⟨

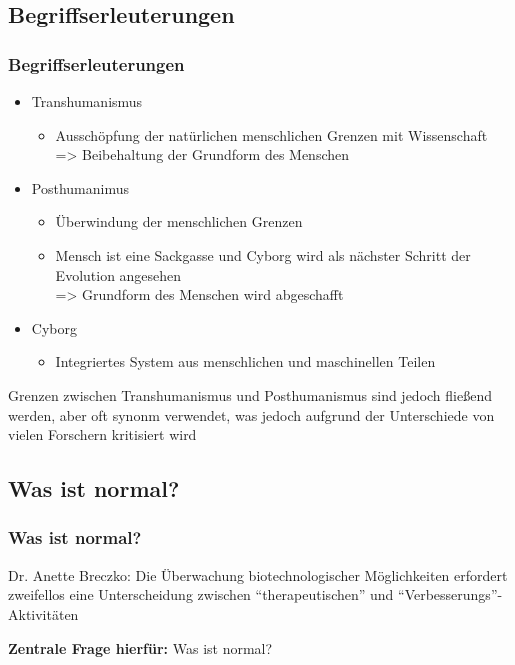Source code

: \documentclass[aspectratio=169,16pt,xcolor=table]{beamer}
\begin{document}
\subsection{Begriffserleuterungen}
\begin{frame}
	\frametitle{Begriffserleuterungen}
	\begin{itemize}
	  \item Transhumanismus
    \begin{itemize}
      \item Ausschöpfung der natürlichen menschlichen Grenzen mit Wissenschaft~\cite{Merzlyakov2022}\\
      => Beibehaltung der Grundform des Menschen
    \end{itemize}
	\item Posthumanimus
    \begin{itemize}
      \item Überwindung der menschlichen Grenzen~\cite{Merzlyakov2022}\\
      \item Mensch ist eine Sackgasse und Cyborg wird als nächster Schritt der Evolution angesehen~\cite{Merzlyakov2022}\\
      => Grundform des Menschen wird abgeschafft
    \end{itemize}
	\item Cyborg
    \begin{itemize}
      \item Integriertes System aus menschlichen und maschinellen Teilen~\cite{warwick2000cyborg}
    \end{itemize}
	\end{itemize}
  \scriptsize Grenzen zwischen Transhumanismus und Posthumanismus sind jedoch fließend werden, aber oft synonm verwendet, was jedoch aufgrund der Unterschiede von vielen Forschern kritisiert wird~\cite{Merzlyakov2022}
\end{frame}

\subsection{Was ist normal?}
\begin{frame}
  \frametitle{Was ist normal?}
  Dr. Anette Breczko: Die Überwachung biotechnologischer Möglichkeiten erfordert zweifellos eine Unterscheidung zwischen ``therapeutischen'' und ``Verbesserungs''-Aktivitäten~\cite{breczko2021human}
  
  \vspace{12pt}
  \textbf{Zentrale Frage hierfür:} Was ist normal? 
\end{frame}
\end{document}
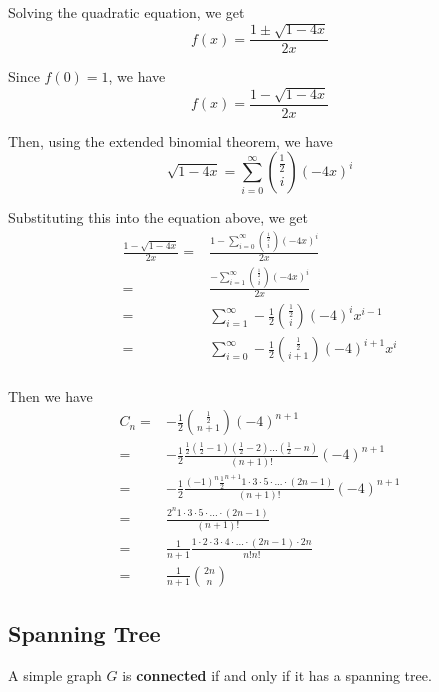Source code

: \documentclass[a4paper,12pt]{article}
\begin{document}
Solving the quadratic equation, we get
\begin{equation*}
	f(x) = \frac{1 \pm \sqrt{1 - 4x}}{2x}
\end{equation*}

Since $f(0) = 1$, we have
\begin{equation*}
	f(x) = \frac{1 - \sqrt{1 - 4x}}{2x}
\end{equation*}

Then, using the extended binomial theorem, we have
\begin{equation*}
	\sqrt{1 - 4x} = \sum_{i=0}^{\infty} \binom{\frac{1}{2}}{i} (-4x)^i
\end{equation*}

Substituting this into the equation above, we get
\begin{align*}
	\frac{1 - \sqrt{1-4x}}{2x} =& \frac{1 - \sum_{i=0}^{\infty} \binom{\frac{1}{2}}{i} (-4x)^i}{2x} \\
	=& \frac{-\sum_{i=1}^{\infty} \binom{\frac{1}{2}}{i} (-4x)^i}{2x} \\
	=& \sum_{i=1}^{\infty} -\frac{1}{2} \binom{\frac{1}{2}}{i} (-4)^i x^{i-1} \\
	=& \sum_{i=0}^{\infty} -\frac{1}{2} \binom{\frac{1}{2}}{i+1} (-4)^{i+1} x^i \\
\end{align*}

Then we have
\begin{align*}
	C_n =& -\frac{1}{2} \binom{\frac{1}{2}}{n+1} (-4)^{n+1} \\
	=& -\frac{1}{2} \frac{\frac{1}{2} (\frac{1}{2} - 1) (\frac{1}{2} - 2) ... (\frac{1}{2} - n)}{(n+1)!} (-4)^{n+1} \\
	=& -\frac{1}{2} \frac{(-1)^n \frac{1}{2}^{n+1} 1 \cdot 3 \cdot 5 \cdot ... \cdot (2n-1)}{(n+1)!} (-4)^{n+1} \\
	=& \frac{2^n 1 \cdot 3 \cdot 5 \cdot ... \cdot (2n-1)}{(n+1)!} \\
	=& \frac{1}{n+1} \frac{1 \cdot 2 \cdot 3 \cdot 4 \cdot ... \cdot (2n-1) \cdot 2n}{n! n!} \\
	=& \frac{1}{n+1} \binom{2n}{n}
\end{align*}

\subsection{Spanning Tree}

A simple graph $G$ is \textbf{connected} if and only if it has a spanning tree.
\end{document}
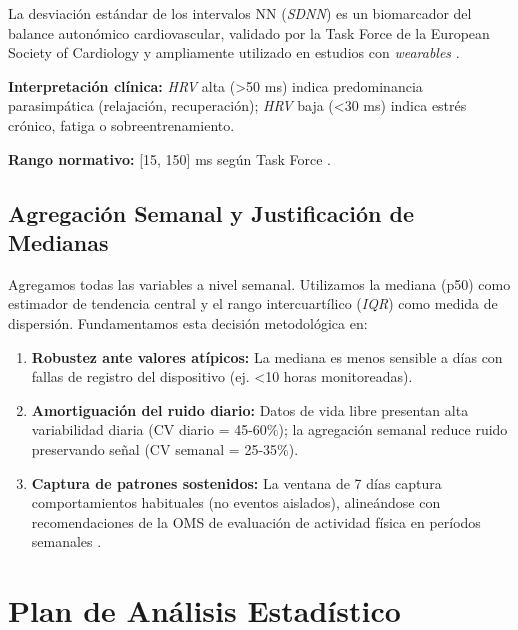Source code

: La desviación estándar de los intervalos NN (\textit{SDNN}) es un biomarcador del balance autonómico cardiovascular, validado por la Task Force de la European Society of Cardiology \cite{TaskForce1996} y ampliamente utilizado en estudios con \textit{wearables} \cite{Laborde2017}.

\textbf{Interpretación clínica:} \textit{HRV} alta (>50 ms) indica predominancia parasimpática (relajación, recuperación); \textit{HRV} baja (<30 ms) indica estrés crónico, fatiga o sobreentrenamiento.

\textbf{Rango normativo:} [15, 150] ms según Task Force \cite{TaskForce1996}.

\subsection{Agregación Semanal y Justificación de Medianas}
\label{subsec:agregacion_semanal}

Agregamos todas las variables a nivel semanal. Utilizamos la mediana (p50) como estimador de tendencia central y el rango intercuartílico (\textit{IQR}) como medida de dispersión. Fundamentamos esta decisión metodológica en:

\begin{enumerate}
    \item \textbf{Robustez ante valores atípicos:} La mediana es menos sensible a días con fallas de registro del dispositivo (ej. <10 horas monitoreadas).
    
    \item \textbf{Amortiguación del ruido diario:} Datos de vida libre presentan alta variabilidad diaria (CV diario = 45-60\%); la agregación semanal reduce ruido preservando señal (CV semanal = 25-35\%).
    
    \item \textbf{Captura de patrones sostenidos:} La ventana de 7 días captura comportamientos habituales (no eventos aislados), alineándose con recomendaciones de la OMS de evaluación de actividad física en períodos semanales \cite{WHO2020}.
\end{enumerate}

\section{Plan de Análisis Estadístico}
\label{sec:plan_analisis_estadistico}

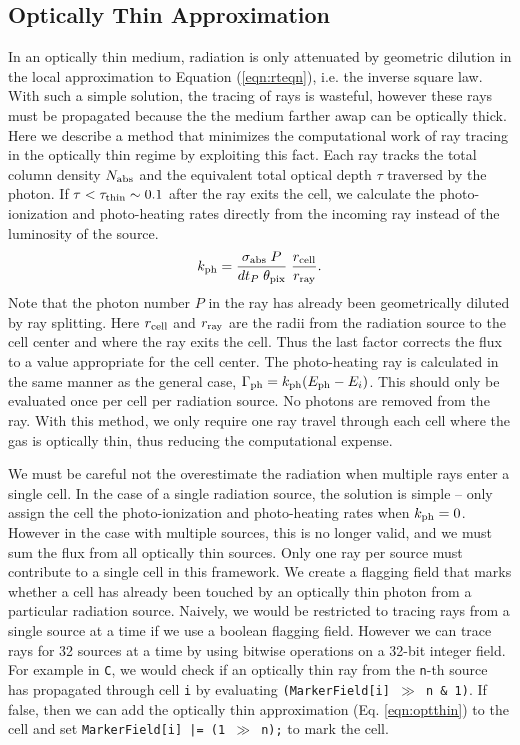 \documentclass[useAMS,usenatbib]{mn2e}
\begin{document}
\subsection{Optically Thin Approximation}

In an optically thin medium, radiation is only attenuated by geometric
dilution in the local approximation to Equation (\ref{eqn:rteqn}),
i.e. the inverse square law.  With such a simple solution, the tracing
of rays is wasteful, however these rays must be propagated because the
the medium farther awap can be optically thick.  Here we describe a
method that minimizes the computational work of ray tracing in the
optically thin regime by exploiting this fact.  Each ray tracks the
total column density $N_{\rm abs}$ and the equivalent total optical
depth $\tau$ traversed by the photon.  If $\tau < \tau_{\rm thin} \sim
0.1$ after the ray exits the cell, we calculate the photo-ionization
and photo-heating rates directly from the incoming ray instead of the
luminosity of the source.
\begin{equation}
  \label{eqn:optthin}
  k_{\rm ph} = \frac{\sigma_{\rm abs} \; P}{dt_P \; \theta_{\rm pix}}
  \; \frac{r_{\rm cell}}{r_{\rm ray}}.
\end{equation}
Note that the photon number $P$ in the ray has already been
geometrically diluted by ray splitting.  Here $r_{\rm cell}$ and
$r_{\rm ray}$ are the radii from the radiation source to the cell
center and where the ray exits the cell.  Thus the last factor
corrects the flux to a value appropriate for the cell center.  The
photo-heating ray is calculated in the same manner as the general
case, $\Gamma_{\rm ph} = k_{\rm ph} (E_{\rm ph} - E_i)$.  This should
only be evaluated once per cell per radiation source.  No photons are
removed from the ray.  With this method, we only require one ray
travel through each cell where the gas is optically thin, thus
reducing the computational expense.

We must be careful not the overestimate the radiation when multiple
rays enter a single cell.  In the case of a single radiation source,
the solution is simple -- only assign the cell the photo-ionization
and photo-heating rates when $k_{\rm ph} = 0$.  However in the case
with multiple sources, this is no longer valid, and we must sum the
flux from all optically thin sources.  Only one ray per source must
contribute to a single cell in this framework.  We create a flagging
field that marks whether a cell has already been touched by an
optically thin photon from a particular radiation source.  Naively, we
would be restricted to tracing rays from a single source at a time if
we use a boolean flagging field.  However we can trace rays for 32
sources at a time by using bitwise operations on a 32-bit integer
field.  For example in \texttt{C}, we would check if an optically thin
ray from the \texttt{n}-th source has propagated through cell
\texttt{i} by evaluating \texttt{(MarkerField[i] $\gg$ n \& 1)}.  If
false, then we can add the optically thin approximation
(Eq. \ref{eqn:optthin}) to the cell and set \texttt{MarkerField[i] |=
  (1 $\gg$ n);} to mark the cell.
\end{document}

⟩

- Exercise -
Word for word, restate the lines of the data above that fall between the line holding "reducing the computational expense." and the line holding "with multiple sources, this", inclusive, and no other lines.

- Problem solution -
reducing the computational expense.

We must be careful not the overestimate the radiation when multiple
rays enter a single cell.  In the case of a single radiation source,
the solution is simple -- only assign the cell the photo-ionization
and photo-heating rates when $k_{\rm ph} = 0$.  However in the case
with multiple sources, this is no longer valid, and we must sum the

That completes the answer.